The One Belt, One Road (OBOR) initiative is part of China’s major policy framework to boost domestic development and foreign diplomacy.
It expects to use the initiative to address growing threats against China, achieve long-term economic benefits, and reduce American maritime primacy that could affect China’s trade and energy lifelines in the future.
What China expects from OBOR?
- Address security threats
- Achieve long-term economic benefits
- Reduce America’s threat to trade lifelines
China also wants to ‘reconstruct’ the world order to fulfill its interests and become a dominant world power.
To implement the concept, the Chinese have stressed on joint consultation and joint building. China sees this as the most effective model that can be used to safeguard mutual benefits.
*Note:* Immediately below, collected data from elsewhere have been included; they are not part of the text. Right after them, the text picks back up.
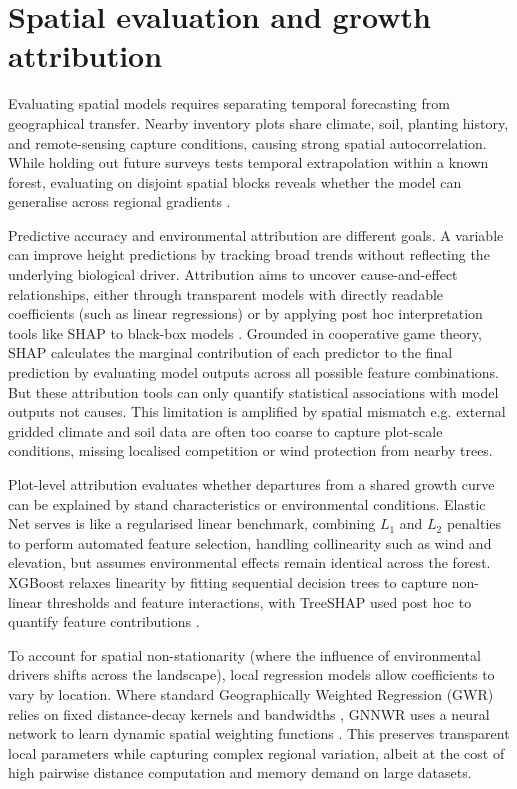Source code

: \section{Spatial evaluation and growth attribution}
\label{sec:background-spatial-attribution}

Evaluating spatial models requires separating temporal forecasting from geographical transfer. Nearby inventory plots share climate, soil, planting history, and remote-sensing capture conditions, causing strong spatial autocorrelation. While holding out future surveys tests temporal extrapolation within a known forest, evaluating on disjoint spatial blocks reveals whether the model can generalise across regional gradients \cite{ploton2020Spatial_C5_EVAL}.

Predictive accuracy and environmental attribution are different goals. A variable can improve height predictions by tracking broad trends without reflecting the underlying biological driver. Attribution aims to uncover cause-and-effect relationships, either through transparent models with directly readable coefficients (such as linear regressions) or by applying post hoc interpretation tools like SHAP to black-box models \citep{lundberg2017Unified_C7_XAI}. Grounded in cooperative game theory, SHAP calculates the marginal contribution of each predictor to the final prediction by evaluating model outputs across all possible feature combinations. But these attribution tools can only quantify statistical associations with model outputs not causes. This limitation is amplified by spatial mismatch e.g. external gridded climate and soil data are often too coarse to capture plot-scale conditions, missing localised competition or wind protection from nearby trees. 

Plot-level attribution evaluates whether departures from a shared growth curve can be explained by stand characteristics or environmental conditions. Elastic Net serves is like a regularised linear benchmark, combining $L_1$ and $L_2$ penalties to perform automated feature selection, handling collinearity such as wind and elevation, but assumes environmental effects remain identical across the forest. 
XGBoost relaxes linearity by fitting sequential decision trees to capture non-linear thresholds and feature interactions, with TreeSHAP used post hoc to quantify feature contributions \citep{lundberg2017Unified_C7_XAI}.

To account for spatial non-stationarity (where the influence of environmental drivers shifts across the landscape), local regression models allow coefficients to vary by location. Where standard Geographically Weighted Regression (GWR) relies on fixed distance-decay kernels and bandwidths \citep{brunsdon1996Geographically_C6_GWR}, GNNWR uses a neural network to learn dynamic spatial weighting functions \citep{du2020Geographically_C6_GWR}. This preserves transparent local parameters while capturing complex regional variation, albeit at the cost of high pairwise distance computation and memory demand on large datasets.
In his keynote speech at the 2015 Boao Asia Forum, President Xi Jinping said, “The building of the Belt and Road shall adhere to the principles of joint consultation, joint building and joint sharing, since it is open and inclusive rather than closed; it will not be a solo of China by itself, but it will be a chorus participated in by many countries along the Belt and Road.”
This may be the reason why Belt and Road initiative has received tremendous support from many countries since President Xi proposed the projecdt in 2013.
What is OBOR?
OBOR, in other words, is a project that involves building of a Silk Road Economic Belt and a 21st Century Maritime Silk Road.
As pointed out by President Xi, the Belt and Road runs through the Eurasia mainland, and links it to the Asia-Pacific economic circle to the east. It also touches the European economic circle to the west.
The OBOR runs through Eurasia, and connects the Asia-Pacific economic circle with the Europe.
Nepal and India in ‘the Belt’
Nepal is one of the 64 countries included in the Belt and Road plan.
- Nepal is one of the 64 countries taking part in OBOR
- China has hinted it wants to ink a free trade agreement
- China understands trade is closely related to security
There is no doubt that Nepal can reap benefits from the improved connectivity. But in addition to that, there are other components of the initiative such as the Asian Infrastructure Invest Bank, and free trade mechanisms that Nepal needs to pay close attention to.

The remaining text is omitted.